_What the task asks_:
Your answer should be the records again, unchanged in wording and free of images.

_Dataset entries_:

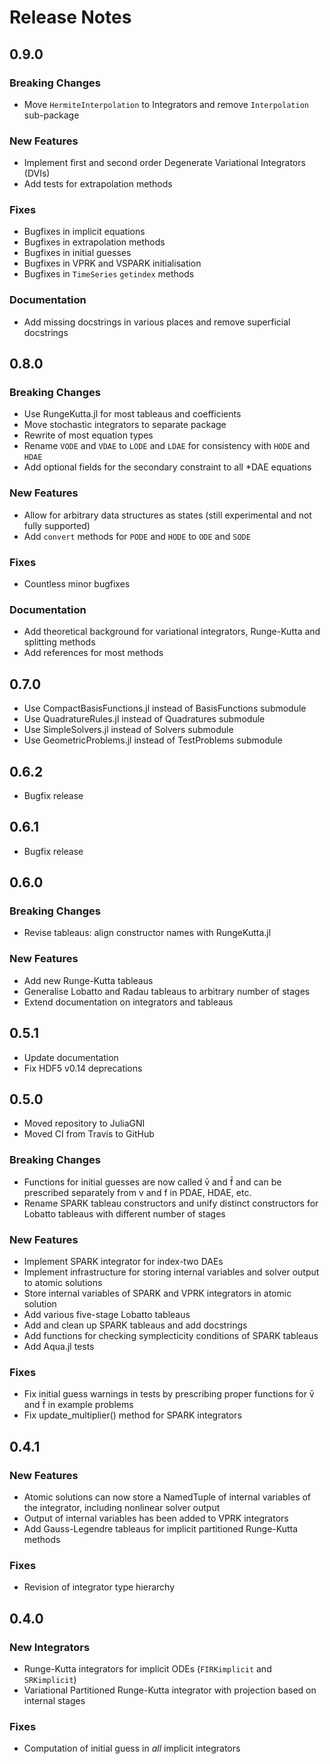 
# Release Notes


## 0.9.0

### Breaking Changes

* Move `HermiteInterpolation` to Integrators and remove `Interpolation` sub-package

### New Features

* Implement first and second order Degenerate Variational Integrators (DVIs)
* Add tests for extrapolation methods

### Fixes

* Bugfixes in implicit equations
* Bugfixes in extrapolation methods
* Bugfixes in initial guesses
* Bugfixes in VPRK and VSPARK initialisation
* Bugfixes in `TimeSeries` `getindex` methods

### Documentation

* Add missing docstrings in various places and remove superficial docstrings


## 0.8.0

### Breaking Changes

* Use RungeKutta.jl for most tableaus and coefficients
* Move stochastic integrators to separate package
* Rewrite of most equation types
* Rename `VODE` and `VDAE` to `LODE` and `LDAE` for consistency with `HODE` and `HDAE`
* Add optional fields for the secondary constraint to all *DAE equations

### New Features

* Allow for arbitrary data structures as states (still experimental and not fully supported)
* Add `convert` methods for `PODE` and `HODE` to `ODE` and `SODE`

### Fixes

* Countless minor bugfixes

### Documentation

* Add theoretical background for variational integrators, Runge-Kutta and splitting methods
* Add references for most methods


## 0.7.0

* Use CompactBasisFunctions.jl instead of BasisFunctions submodule
* Use QuadratureRules.jl instead of Quadratures submodule
* Use SimpleSolvers.jl instead of Solvers submodule
* Use GeometricProblems.jl instead of TestProblems submodule


## 0.6.2

* Bugfix release


## 0.6.1

* Bugfix release


## 0.6.0

### Breaking Changes

* Revise tableaus: align constructor names with RungeKutta.jl

### New Features

* Add new Runge-Kutta tableaus
* Generalise Lobatto and Radau tableaus to arbitrary number of stages
* Extend documentation on integrators and tableaus


## 0.5.1

* Update documentation
* Fix HDF5 v0.14 deprecations


## 0.5.0

* Moved repository to JuliaGNI
* Moved CI from Travis to GitHub

### Breaking Changes

* Functions for initial guesses are now called v̄ and f̄ and can be prescribed separately from v and f in PDAE, HDAE, etc.
* Rename SPARK tableau constructors and unify distinct constructors for Lobatto tableaus with different number of stages

### New Features

* Implement SPARK integrator for index-two DAEs
* Implement infrastructure for storing internal variables and solver output to atomic solutions
* Store internal variables of SPARK and VPRK integrators in atomic solution
* Add various five-stage Lobatto tableaus
* Add and clean up SPARK tableaus and add docstrings
* Add functions for checking symplecticity conditions of SPARK tableaus
* Add Aqua.jl tests

### Fixes

* Fix initial guess warnings in tests by prescribing proper functions for v̄ and f̄ in example problems
* Fix update_multiplier() method for SPARK integrators


## 0.4.1

### New Features

* Atomic solutions can now store a NamedTuple of internal variables of the integrator, including nonlinear solver output
* Output of internal variables has been added to VPRK integrators
* Add Gauss-Legendre tableaus for implicit partitioned Runge-Kutta methods

### Fixes

* Revision of integrator type hierarchy


## 0.4.0

### New Integrators

* Runge-Kutta integrators for implicit ODEs (`FIRKimplicit` and `SRKimplicit`)
* Variational Partitioned Runge-Kutta integrator with projection based on internal stages

### Fixes

* Computation of initial guess in *all* implicit integrators
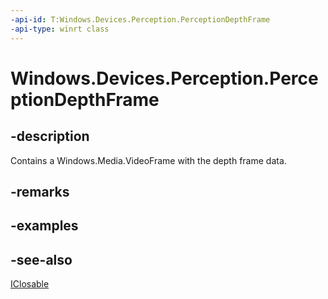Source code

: ----api-id: T:Windows.Devices.Perception.PerceptionDepthFrame
-api-type: winrt class
---<!-- Class syntax.public class PerceptionDepthFrame : Windows.Devices.Perception.IPerceptionDepthFrame, Windows.Foundation.IClosable--># Windows.Devices.Perception.PerceptionDepthFrame## -descriptionContains a Windows.Media.VideoFrame with the depth frame data.## -remarks## -examples## -see-also[IClosable](../windows.foundation/iclosable.md)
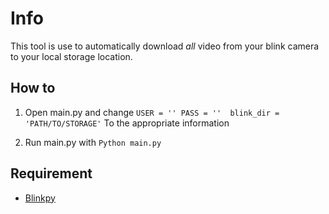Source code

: # Info
This tool is use to automatically download *all* video from your blink camera to your local storage location.  

## How to 
1. Open main.py and change 
` USER = ''
PASS = '' 
blink_dir = 'PATH/TO/STORAGE' `
To the appropriate information

2. Run main.py with ` Python main.py `

## Requirement
- [Blinkpy](https://pypi.org/project/blinkpy/)
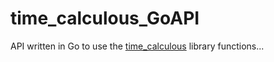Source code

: # time_calculous_GoAPI

API written in Go to use the [time_calculous](https://github.com/Vicken-Ghoubiguian/time_calculous) library functions...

_Written answer_:
# Release Notes


## 0.9.0

### Breaking Changes

* Move `HermiteInterpolation` to Integrators and remove `Interpolation` sub-package

### New Features

* Implement first and second order Degenerate Variational Integrators (DVIs)
* Add tests for extrapolation methods

### Fixes

* Bugfixes in implicit equations
* Bugfixes in extrapolation methods
* Bugfixes in initial guesses
* Bugfixes in VPRK and VSPARK initialisation
* Bugfixes in `TimeSeries` `getindex` methods

### Documentation

* Add missing docstrings in various places and remove superficial docstrings


## 0.8.0

### Breaking Changes

* Use RungeKutta.jl for most tableaus and coefficients
* Move stochastic integrators to separate package
* Rewrite of most equation types
* Rename `VODE` and `VDAE` to `LODE` and `LDAE` for consistency with `HODE` and `HDAE`
* Add optional fields for the secondary constraint to all *DAE equations

### New Features

* Allow for arbitrary data structures as states (still experimental and not fully supported)
* Add `convert` methods for `PODE` and `HODE` to `ODE` and `SODE`

### Fixes

* Countless minor bugfixes

### Documentation

* Add theoretical background for variational integrators, Runge-Kutta and splitting methods
* Add references for most methods


## 0.7.0

* Use CompactBasisFunctions.jl instead of BasisFunctions submodule
* Use QuadratureRules.jl instead of Quadratures submodule
* Use SimpleSolvers.jl instead of Solvers submodule
* Use GeometricProblems.jl instead of TestProblems submodule


## 0.6.2

* Bugfix release


## 0.6.1

* Bugfix release


## 0.6.0

### Breaking Changes

* Revise tableaus: align constructor names with RungeKutta.jl

### New Features

* Add new Runge-Kutta tableaus
* Generalise Lobatto and Radau tableaus to arbitrary number of stages
* Extend documentation on integrators and tableaus


## 0.5.1

* Update documentation
* Fix HDF5 v0.14 deprecations


## 0.5.0

* Moved repository to JuliaGNI
* Moved CI from Travis to GitHub

### Breaking Changes

* Functions for initial guesses are now called v̄ and f̄ and can be prescribed separately from v and f in PDAE, HDAE, etc.
* Rename SPARK tableau constructors and unify distinct constructors for Lobatto tableaus with different number of stages

### New Features

* Implement SPARK integrator for index-two DAEs
* Implement infrastructure for storing internal variables and solver output to atomic solutions
* Store internal variables of SPARK and VPRK integrators in atomic solution
* Add various five-stage Lobatto tableaus
* Add and clean up SPARK tableaus and add docstrings
* Add functions for checking symplecticity conditions of SPARK tableaus
* Add Aqua.jl tests

### Fixes

* Fix initial guess warnings in tests by prescribing proper functions for v̄ and f̄ in example problems
* Fix update_multiplier() method for SPARK integrators


## 0.4.1

### New Features

* Atomic solutions can now store a NamedTuple of internal variables of the integrator, including nonlinear solver output
* Output of internal variables has been added to VPRK integrators
* Add Gauss-Legendre tableaus for implicit partitioned Runge-Kutta methods

### Fixes

* Revision of integrator type hierarchy


## 0.4.0

### New Integrators

* Runge-Kutta integrators for implicit ODEs (`FIRKimplicit` and `SRKimplicit`)
* Variational Partitioned Runge-Kutta integrator with projection based on internal stages

### Fixes

* Computation of initial guess in *all* implicit integrators
Source code

: ----api-id: T:Windows.Devices.Perception.PerceptionDepthFrame
-api-type: winrt class
---<!-- Class syntax.public class PerceptionDepthFrame : Windows.Devices.Perception.IPerceptionDepthFrame, Windows.Foundation.IClosable--># Windows.Devices.Perception.PerceptionDepthFrame## -descriptionContains a Windows.Media.VideoFrame with the depth frame data.## -remarks## -examples## -see-also[IClosable](../windows.foundation/iclosable.md)
Source code

: # Info
This tool is use to automatically download *all* video from your blink camera to your local storage location.  

## How to 
1. Open main.py and change 
` USER = ''
PASS = '' 
blink_dir = 'PATH/TO/STORAGE' `
To the appropriate information

2. Run main.py with ` Python main.py `

## Requirement
- [Blinkpy](https://pypi.org/project/blinkpy/)
Source code

: # time_calculous_GoAPI

API written in Go to use the [time_calculous](https://github.com/Vicken-Ghoubiguian/time_calculous) library functions...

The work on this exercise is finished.